We had a gig to go to on the Saturday night at the Wine Cellar and, seeing as we were approaching the shortest day of the year, a slow-cook ribfest seemed to be in order. Ginny had some pork ribs in her freezer from Nosh, which she hauled out, defrosted and then proceeded to marinate in her secret sauce, which she won’t tell me the recipe to but which seems to involve red wine, tomato paste, molasses, juniper berries, pepper corns and a bay leaf – it’s a sticky sort of marinade which she reports she would normally leave ribs in for a couple of days. Then she slow roasted them for about four hours, uncovered, on a rack in the oven.
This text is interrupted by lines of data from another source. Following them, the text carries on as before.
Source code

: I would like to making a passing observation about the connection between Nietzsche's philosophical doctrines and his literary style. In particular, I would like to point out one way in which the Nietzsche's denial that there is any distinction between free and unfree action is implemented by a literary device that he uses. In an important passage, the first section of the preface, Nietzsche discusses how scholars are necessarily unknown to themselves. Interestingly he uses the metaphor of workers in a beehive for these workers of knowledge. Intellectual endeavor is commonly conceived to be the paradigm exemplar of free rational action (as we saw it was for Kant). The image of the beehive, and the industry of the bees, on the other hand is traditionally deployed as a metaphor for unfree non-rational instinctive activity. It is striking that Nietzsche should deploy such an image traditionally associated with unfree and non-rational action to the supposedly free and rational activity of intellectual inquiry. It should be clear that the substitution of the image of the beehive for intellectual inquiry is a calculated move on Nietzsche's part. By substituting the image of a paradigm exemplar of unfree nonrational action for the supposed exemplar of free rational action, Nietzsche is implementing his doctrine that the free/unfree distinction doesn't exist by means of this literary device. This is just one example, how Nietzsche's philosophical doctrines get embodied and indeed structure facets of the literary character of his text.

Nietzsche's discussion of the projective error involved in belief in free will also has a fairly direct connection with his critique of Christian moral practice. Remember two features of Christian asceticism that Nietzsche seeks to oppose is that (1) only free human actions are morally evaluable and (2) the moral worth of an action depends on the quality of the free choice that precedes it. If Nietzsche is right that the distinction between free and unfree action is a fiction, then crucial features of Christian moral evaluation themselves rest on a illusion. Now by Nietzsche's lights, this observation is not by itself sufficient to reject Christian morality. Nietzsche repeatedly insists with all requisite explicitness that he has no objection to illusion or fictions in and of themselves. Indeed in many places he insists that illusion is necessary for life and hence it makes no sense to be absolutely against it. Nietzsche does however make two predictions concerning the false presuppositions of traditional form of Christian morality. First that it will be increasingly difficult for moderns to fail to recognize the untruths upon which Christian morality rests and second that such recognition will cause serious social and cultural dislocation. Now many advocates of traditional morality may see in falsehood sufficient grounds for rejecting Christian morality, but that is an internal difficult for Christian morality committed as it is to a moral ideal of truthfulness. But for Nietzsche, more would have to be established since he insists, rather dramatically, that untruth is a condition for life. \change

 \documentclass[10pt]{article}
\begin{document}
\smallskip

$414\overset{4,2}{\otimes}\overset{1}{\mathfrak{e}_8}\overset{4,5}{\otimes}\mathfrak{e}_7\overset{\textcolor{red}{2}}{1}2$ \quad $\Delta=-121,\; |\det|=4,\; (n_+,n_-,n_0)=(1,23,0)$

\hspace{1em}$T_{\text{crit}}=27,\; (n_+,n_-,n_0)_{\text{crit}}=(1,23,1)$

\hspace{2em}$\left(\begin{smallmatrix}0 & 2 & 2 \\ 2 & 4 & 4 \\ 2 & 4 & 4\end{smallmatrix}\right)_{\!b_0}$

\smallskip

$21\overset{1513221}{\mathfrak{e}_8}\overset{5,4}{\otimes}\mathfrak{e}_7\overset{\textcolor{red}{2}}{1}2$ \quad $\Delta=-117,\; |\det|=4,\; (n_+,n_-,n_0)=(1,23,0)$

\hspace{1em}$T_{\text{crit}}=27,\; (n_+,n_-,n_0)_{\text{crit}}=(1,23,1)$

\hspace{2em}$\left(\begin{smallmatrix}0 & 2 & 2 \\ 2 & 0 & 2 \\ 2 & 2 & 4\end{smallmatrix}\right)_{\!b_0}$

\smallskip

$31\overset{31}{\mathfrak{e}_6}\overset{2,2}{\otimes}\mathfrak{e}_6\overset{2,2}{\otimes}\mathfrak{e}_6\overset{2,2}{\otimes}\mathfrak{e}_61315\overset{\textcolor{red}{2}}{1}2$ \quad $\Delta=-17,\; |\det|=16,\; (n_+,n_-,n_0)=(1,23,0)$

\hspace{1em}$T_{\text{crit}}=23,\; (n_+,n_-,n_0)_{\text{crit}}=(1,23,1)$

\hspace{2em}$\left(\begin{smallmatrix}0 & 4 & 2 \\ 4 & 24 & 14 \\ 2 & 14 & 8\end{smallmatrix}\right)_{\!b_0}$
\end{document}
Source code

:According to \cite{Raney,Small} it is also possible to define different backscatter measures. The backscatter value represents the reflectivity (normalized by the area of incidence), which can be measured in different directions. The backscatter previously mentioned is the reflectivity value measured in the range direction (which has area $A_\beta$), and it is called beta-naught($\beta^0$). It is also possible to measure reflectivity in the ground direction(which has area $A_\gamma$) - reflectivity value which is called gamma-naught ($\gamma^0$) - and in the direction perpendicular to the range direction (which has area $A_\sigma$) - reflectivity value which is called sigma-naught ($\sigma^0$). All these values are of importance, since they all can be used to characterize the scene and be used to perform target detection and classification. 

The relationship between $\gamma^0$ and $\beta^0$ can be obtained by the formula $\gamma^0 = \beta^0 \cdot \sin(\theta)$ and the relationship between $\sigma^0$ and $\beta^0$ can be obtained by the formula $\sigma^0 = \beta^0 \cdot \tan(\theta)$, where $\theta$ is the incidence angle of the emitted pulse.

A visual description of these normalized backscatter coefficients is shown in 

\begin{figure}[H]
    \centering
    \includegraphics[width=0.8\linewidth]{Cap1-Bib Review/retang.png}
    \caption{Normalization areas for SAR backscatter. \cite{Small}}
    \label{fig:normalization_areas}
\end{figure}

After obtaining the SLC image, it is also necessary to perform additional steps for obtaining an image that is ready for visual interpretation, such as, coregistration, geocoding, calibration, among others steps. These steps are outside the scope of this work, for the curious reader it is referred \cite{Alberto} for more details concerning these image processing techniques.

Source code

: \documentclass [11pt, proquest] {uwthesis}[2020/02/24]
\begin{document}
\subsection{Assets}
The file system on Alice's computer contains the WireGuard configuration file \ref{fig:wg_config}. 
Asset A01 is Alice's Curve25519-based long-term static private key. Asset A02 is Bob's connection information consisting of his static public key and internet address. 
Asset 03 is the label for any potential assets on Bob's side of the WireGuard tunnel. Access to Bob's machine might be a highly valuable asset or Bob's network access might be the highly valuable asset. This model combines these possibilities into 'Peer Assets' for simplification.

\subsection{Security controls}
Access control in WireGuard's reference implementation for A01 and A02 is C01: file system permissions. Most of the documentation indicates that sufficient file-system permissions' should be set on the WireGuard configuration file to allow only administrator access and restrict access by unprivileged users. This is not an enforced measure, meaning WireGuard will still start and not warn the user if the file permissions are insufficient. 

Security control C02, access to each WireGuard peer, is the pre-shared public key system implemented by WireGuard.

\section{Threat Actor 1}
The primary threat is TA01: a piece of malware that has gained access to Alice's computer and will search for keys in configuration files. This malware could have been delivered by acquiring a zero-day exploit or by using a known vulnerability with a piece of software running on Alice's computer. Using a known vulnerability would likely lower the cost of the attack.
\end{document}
We arrived about 7, armed with 2kg of Agria potatoes and a kilo of brussels sprouts. While Ginny put the rubs under the grill – ordinarily, this is when you’d put them on the barbecue, but, new-fangled crazy apartment dwellers that we are, the old Shacklock had to do – I boiled up the spuds and chopped up the brussels sprouts.
There are three keys to good mash. Firstly, bring them to the boil in cold water and cook until they’re soft enough that you can poke a fork through them easily – and make sure you add plenty of salt to the water. Then drain them and leave for a few minutes to dry – this ensures you don’t lose all that lovely starch. The second key is loads of butter, less milk. The third is to use hot milk – my theory is that it does something to the starch in the potatoes that renders them silky and fluffy almost instantly. Whip like hell and add lots of salt. (I have, on occasion, slipped some cheese in there too, as well as caramelised leeks, just for variety.)
We finished this off with Brussels Sprouts, which have a bad rep but which are truly spesh, especially if you braise them. Choose ones that aren’t too large and have tightly packed leaves; ignore the ones with any brown spots or yellowing leaves. This means they’re old: supermarkets in particular are awful at leaving Brussels sprouts too long.
Rinse the Brussels and remove the tough outer leaves, then cut the last of the stalk off and slice them in two vertically. Then get a nice big skillet or frying pan and put a good dollop of good olive il in it. Heat it up and add the Brussels, cut side down. Jiggle them a bit but don’t move them too much, even if it looks like they’re burning – they’re not. Once they’re sufficiently brown, add a tiny bit of water (or even wine) and then pop a lid on it. The end result should be nice and caramelised and cooked sufficiently through. When they’re cooked – you want them soft but not squidgy – put them in a bowl and top with shavings of parmesan or grana padano and salt and pepper to taste.
The combination was truly fantastic – mash, greens in the pan (no sissy steamed veges here: it’s all about the frying pan) and the ribs, which were sticky and soft and which you could pull apart virtually with your fingers. It was, in all, brilliantly Flintstone food, and we will do them again.